■ **Input data**:
•••

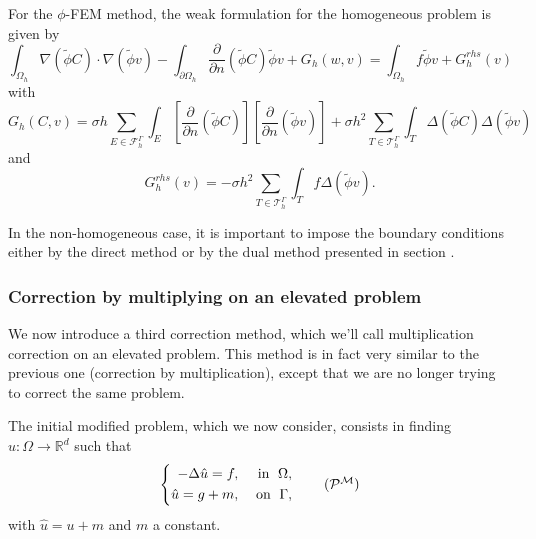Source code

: For the $\phi$-FEM method, the weak formulation for the homogeneous problem is given by
\begin{equation*}
	\int_{\Omega_h} \nabla (\tilde{\phi} C) \cdot \nabla (\tilde{\phi} v) - \int_{\partial\Omega_h} \frac{\partial}{\partial n}(\tilde{\phi} C)\tilde{\phi} v+G_h(w,v)=\int_{\Omega_h} f \tilde{\phi} v + G_h^{rhs}(v)
\end{equation*}
with
\begin{equation*}
	G_h(C,v)=\sigma h\sum_{E\in\mathcal{F}_h^\Gamma} \int_E \left[\frac{\partial}{\partial n}(\tilde{\phi} C)\right] \left[\frac{\partial}{\partial n}(\tilde{\phi} v)\right]+\sigma h^2\sum_{T\in\mathcal{T}_h^\Gamma} \int_{T} \Delta(\tilde{\phi} C)\Delta(\tilde{\phi} v)
\end{equation*}
and
\begin{equation*}
	G_h^{rhs}(v)=-\sigma h^2\sum_{T\in\mathcal{T}_h^\Gamma} \int_{T} f \Delta(\tilde{\phi} v).
\end{equation*}

In the non-homogeneous case, it is important to impose the boundary conditions either by the direct method or by the dual method presented in section . 

\subsubsection{Correction by multiplying on an elevated problem} \label{Corr.method.mult_reh}

We now introduce a third correction method, which we'll call multiplication correction on an elevated problem. This method is in fact very similar to the previous one (correction by multiplication), except that we are no longer trying to correct the same problem.

The initial modified problem, which we now consider, consists in finding $u : \Omega \rightarrow \mathbb{R}^d$ such that
\begin{equation}
	\label{eq.corr.pb_reh}
	\left\{
	\begin{aligned}
		-\Delta \hat{u} = f, \; &&\text{in } \; \Omega, \\
		\hat{u}=g+m, \; &&\text{on } \; \Gamma,
	\end{aligned}
	\right. \tag{$\mathcal{P}^\mathcal{M}$}
\end{equation}
with $\hat{u}=u+m$ and $m$ a constant.


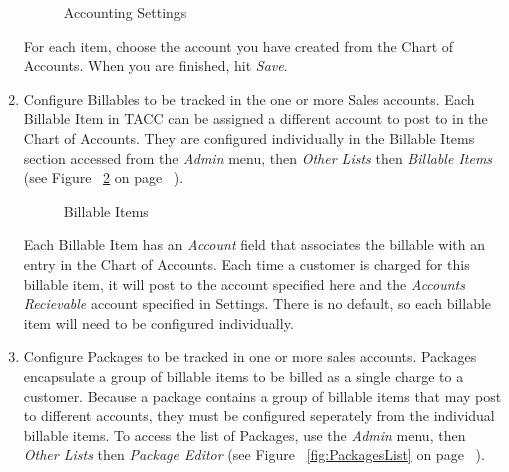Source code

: \begin{enumerate}
\begin{figure}[hbtp]
\caption{ \label{fig:SettingsAccounting} Accounting Settings}
\end{figure}
For each item, choose the account you have created from the Chart of
Accounts.  When you are finished, hit \emph{Save}.
\item Configure Billables to be tracked in the one or more Sales
accounts.  Each Billable Item in TACC can be assigned a different
account to post to in the Chart of Accounts.  They are configured
individually in the Billable Items section accessed from the
\emph{Admin} menu, then \emph{Other Lists} then \emph{Billable Items}
(see Figure ~\ref{fig:BillableItems} on page
~\pageref{fig:BillableItems}).
\begin{figure}[hbtp]
\caption{ \label{fig:BillableItems} Billable Items}
\end{figure}
Each Billable Item has an \emph{Account} field that associates the
billable with an entry in the Chart of Accounts.  Each time a customer
is charged for this billable item, it will post to the account specified
here and the \emph{Accounts Recievable} account specified in
Settings.  There is no default, so each billable item will need to be
configured individually.
\item Configure Packages to be tracked in one or more sales accounts.
Packages encapsulate a group of billable items to be billed as a single
charge to a customer.  Because a package contains a group of billable
items that may post to different accounts, they must be configured
seperately from the individual billable items.  To access the list of
Packages, use the \emph{Admin} menu, then \emph{Other Lists} then
\emph{Package Editor} (see Figure ~\ref{fig:PackagesList} on page
~\pageref{fig:PackagesList}).
\begin{figure}[hbtp]

\end{figure}
\end{enumerate}

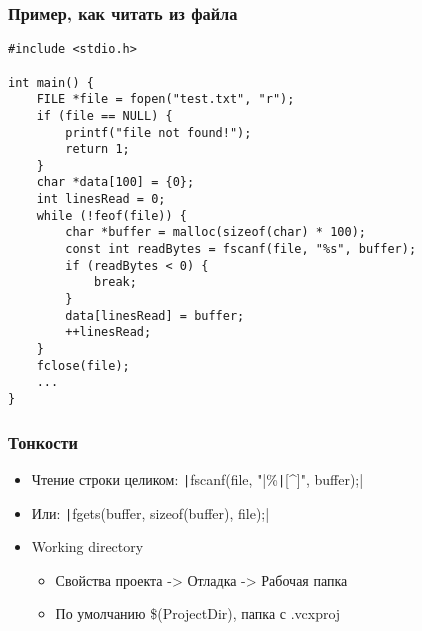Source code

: \documentclass[xetex,mathserif,serif]{beamer}
\begin{document}
    \begin{frame}[fragile]
        \frametitle{Пример, как читать из файла}
        \begin{scriptsize}
            \begin{verbatim}
#include <stdio.h>

int main() {
    FILE *file = fopen("test.txt", "r");
    if (file == NULL) {
        printf("file not found!");
        return 1;
    }
    char *data[100] = {0};
    int linesRead = 0;
    while (!feof(file)) {
        char *buffer = malloc(sizeof(char) * 100);
        const int readBytes = fscanf(file, "%s", buffer);
        if (readBytes < 0) {
            break;
        }
        data[linesRead] = buffer;
        ++linesRead;
    }
    fclose(file);
    ...
}

            \end{verbatim}
        \end{scriptsize}
    \end{frame}

    \begin{frame}
        \frametitle{Тонкости}
        \begin{itemize}
            \item Чтение строки целиком: \texttt|fscanf(file, "|\%\texttt|[^\n]", buffer);|
            \item Или: \texttt|fgets(buffer, sizeof(buffer), file);|
            \item Working directory
            \begin{itemize}
                \item Свойства проекта -> Отладка -> Рабочая папка
                \item По умолчанию \$(ProjectDir), папка с .vcxproj
            \end{itemize}
        \end{itemize}
    \end{frame}
\end{document}
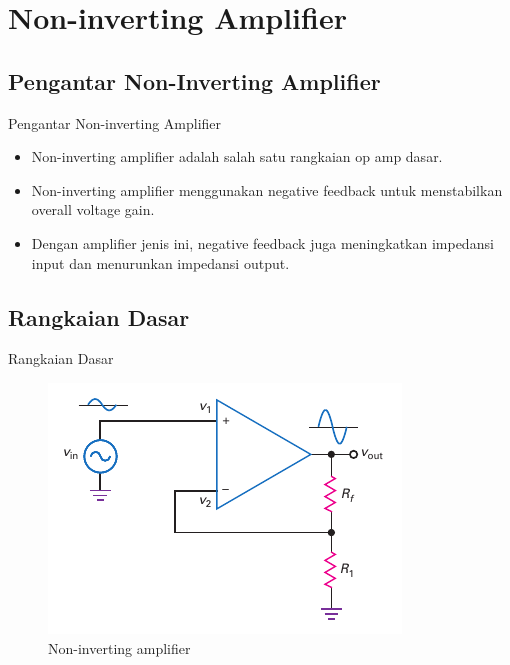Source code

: \section{Non-inverting Amplifier}


\subsection{Pengantar Non-Inverting Amplifier}

\begin{frame}{Pengantar Non-inverting Amplifier}
	\begin{itemize}
		\item Non-inverting amplifier adalah salah satu rangkaian op amp dasar.
		\item Non-inverting amplifier menggunakan negative feedback untuk menstabilkan overall voltage gain.
		\item Dengan amplifier jenis ini, negative feedback juga meningkatkan impedansi input dan menurunkan impedansi output.
	\end{itemize}
\end{frame}



\subsection{Rangkaian Dasar}
\begin{frame}{Rangkaian Dasar}
	\begin{figure}
		\centering
		\includegraphics[width=0.5\linewidth]{gambar/fig-16.18}
		\caption{Non-inverting amplifier}
		\label{fig-16.18}
	\end{figure}
\end{frame}

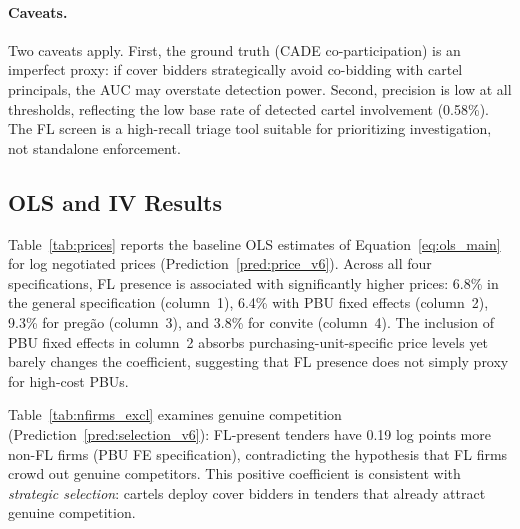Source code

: \paragraph{Caveats.}
Two caveats apply. First, the ground truth (CADE co-participation)
is an imperfect proxy: if cover bidders strategically avoid
co-bidding with cartel principals, the AUC may overstate detection
power. Second, precision is low at all thresholds, reflecting the
low base rate of detected cartel involvement (0.58\%). The FL
screen is a high-recall triage tool suitable for prioritizing
investigation, not standalone enforcement.



\subsection{OLS and IV Results}
\label{sec:results_ols}

Table~\ref{tab:prices} reports the baseline OLS estimates of
Equation~\eqref{eq:ols_main} for log negotiated prices
(Prediction~\ref{pred:price_v6}). Across all four
specifications, FL presence is associated with significantly higher
prices: 6.8\% in the general specification (column~1), 6.4\% with PBU
fixed effects (column~2), 9.3\% for preg\~ao (column~3), and 3.8\% for
convite (column~4). The inclusion of PBU fixed effects in column~2
absorbs purchasing-unit-specific price levels yet barely changes the
coefficient, suggesting that FL presence does not simply proxy for
high-cost PBUs.



Table~\ref{tab:nfirms_excl} examines genuine competition
(Prediction~\ref{pred:selection_v6}): FL-present
tenders have 0.19 log points more non-FL firms (PBU FE specification),
contradicting the hypothesis that FL firms crowd out genuine competitors.
This positive coefficient is consistent with \emph{strategic selection}:
cartels deploy cover bidders in tenders that already attract genuine
competition.



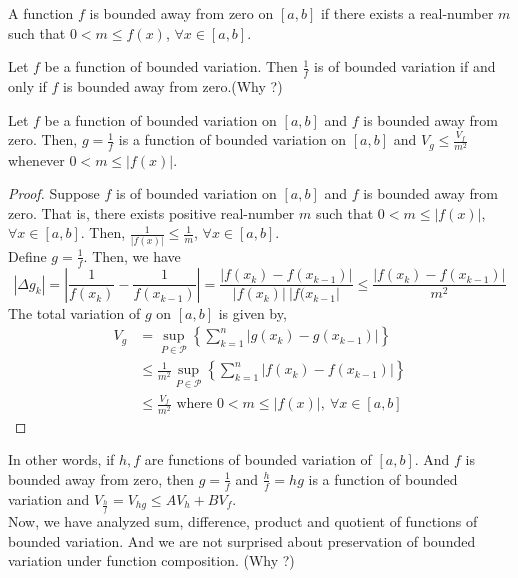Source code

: \begin{definition}
	A function $f$ is bounded away from zero on $[a,b]$ if there exists a real-number $m$ such that $0 < m \le f(x)$, $\forall x \in [a,b]$.
\end{definition}

\begin{commentary}
	Let $f$ be a function of bounded variation.
	Then $\frac{1}{f}$ is of bounded variation if and only if $f$ is bounded away from zero.(Why ?)
\end{commentary}

\begin{theorem}
	Let $f$ be a function of bounded variation on $[a,b]$ and $f$ is bounded away from zero.
	Then, $g = \frac{1}{f}$ is a function of bounded variation on $[a,b]$ and $V_g \le \frac{V_f}{m^2}$ whenever $0 < m \le |f(x)|$.
\end{theorem}
\begin{proof}
	Suppose $f$ is of bounded variation on $[a,b]$ and $f$ is bounded away from zero.
	That is, there exists positive real-number $m$ such that $0 < m \le |f(x)|$, $\forall x \in [a,b]$.
	Then, $\frac{1}{|f(x)|} \le \frac{1}{m}$, $\forall x \in [a,b]$.\\

	Define $g = \frac{1}{f}$.
	Then, we have
	\[ |\Delta g_k| = \left| \frac{1}{f(x_k)} - \frac{1}{f(x_{k-1})} \right| = \frac{|f(x_k)-f(x_{k-1})|}{|f(x_k)|\ |f(x_{k-1}|} \le \frac{|f(x_k)-f(x_{k-1})|}{m^2} \]
	The total variation of $g$ on $[a,b]$ is given by,
	\begin{align*}
	V_g 
		& = \sup_{P \in \mathscr{P}} \left\{ \sum_{k=1}^n |g(x_k)-g(x_{k-1})| \right\} \\
		& \le \frac{1}{m^2} \sup_{P \in \mathscr{P}} \left\{ \sum_{k=1}^n |f(x_k)-f(x_{k-1})| \right\} \\
		& \le \frac{V_f}{m^2} \text{ where } 0 < m \le |f(x)|,\ \forall x \in [a,b]
	\end{align*}
\end{proof}
\begin{commentary}
	In other words, if $h,f$ are functions of bounded variation of $[a,b]$.
	And $f$ is bounded away from zero, then $g = \frac{1}{f}$ and $\frac{h}{f} = hg$ is a function of bounded variation and $V_{\frac{h}{f}} = V_{hg} \le AV_h + BV_f$.\\

	Now, we have analyzed sum, difference, product and quotient of functions of bounded variation.
	And we are not surprised about preservation of bounded variation under function composition. (Why ?)
\end{commentary}
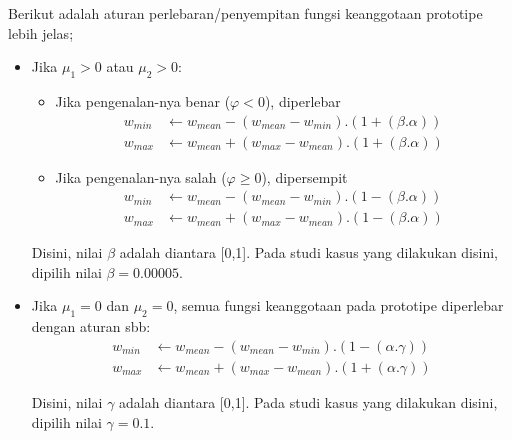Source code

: \noindent
Berikut adalah aturan perlebaran/penyempitan fungsi keanggotaan prototipe lebih
jelas;
\begin{itemize}
  \item Jika  $\mu_1 > 0$ atau $\mu_2 > 0$:
  \begin{itemize}
    \item Jika pengenalan-nya benar ($\varphi < 0$), diperlebar
    	\begin{align}
    	w_{min} &\leftarrow w_{mean} - (w_{mean} - w_{min}) . (1 + (\beta .
    	\alpha)) \nonumber \\
    	w_{max} &\leftarrow w_{mean} + (w_{max} - w_{mean}) . (1 + (\beta .
    	\alpha)) 
    	\end{align}
    \item Jika pengenalan-nya salah ($\varphi \geq 0$), dipersempit
    	\begin{align}
    	w_{min} &\leftarrow w_{mean} - (w_{mean} - w_{min}) . (1 - (\beta .
    	\alpha)) \nonumber \\
    	w_{max} &\leftarrow w_{mean} + (w_{max} - w_{mean}) . (1 - (\beta .
    	\alpha)) 
    	\end{align}
  \end{itemize}
  Disini, nilai $\beta$ adalah diantara [0,1]. Pada studi kasus yang dilakukan
  disini, dipilih nilai $\beta = 0.00005$.
  
  \item Jika  $\mu_1=0$ dan $\mu_2=0$, semua fungsi keanggotaan pada prototipe
  diperlebar dengan aturan sbb:
  	\begin{align}
	w_{min} &\leftarrow w_{mean} - (w_{mean} - w_{min}) . (1 - (\alpha .
	\gamma)) \nonumber \\ 
	w_{max} &\leftarrow w_{mean} + (w_{max} - w_{mean})
	. (1 + (\alpha . \gamma)) 
	\end{align}
	
	Disini, nilai $\gamma$ adalah diantara [0,1]. Pada studi kasus yang dilakukan
	disini, dipilih nilai $\gamma = 0.1$.
\end{itemize}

•••

■ **Exercise directions**:
Report, from the entries above, each line where "fixed" is found.

■ **Result for this exercise**:
fixed effects (column~2), 9.3\% for preg\~ao (column~3), and 3.8\% for
convite (column~4). The inclusion of PBU fixed effects in column~2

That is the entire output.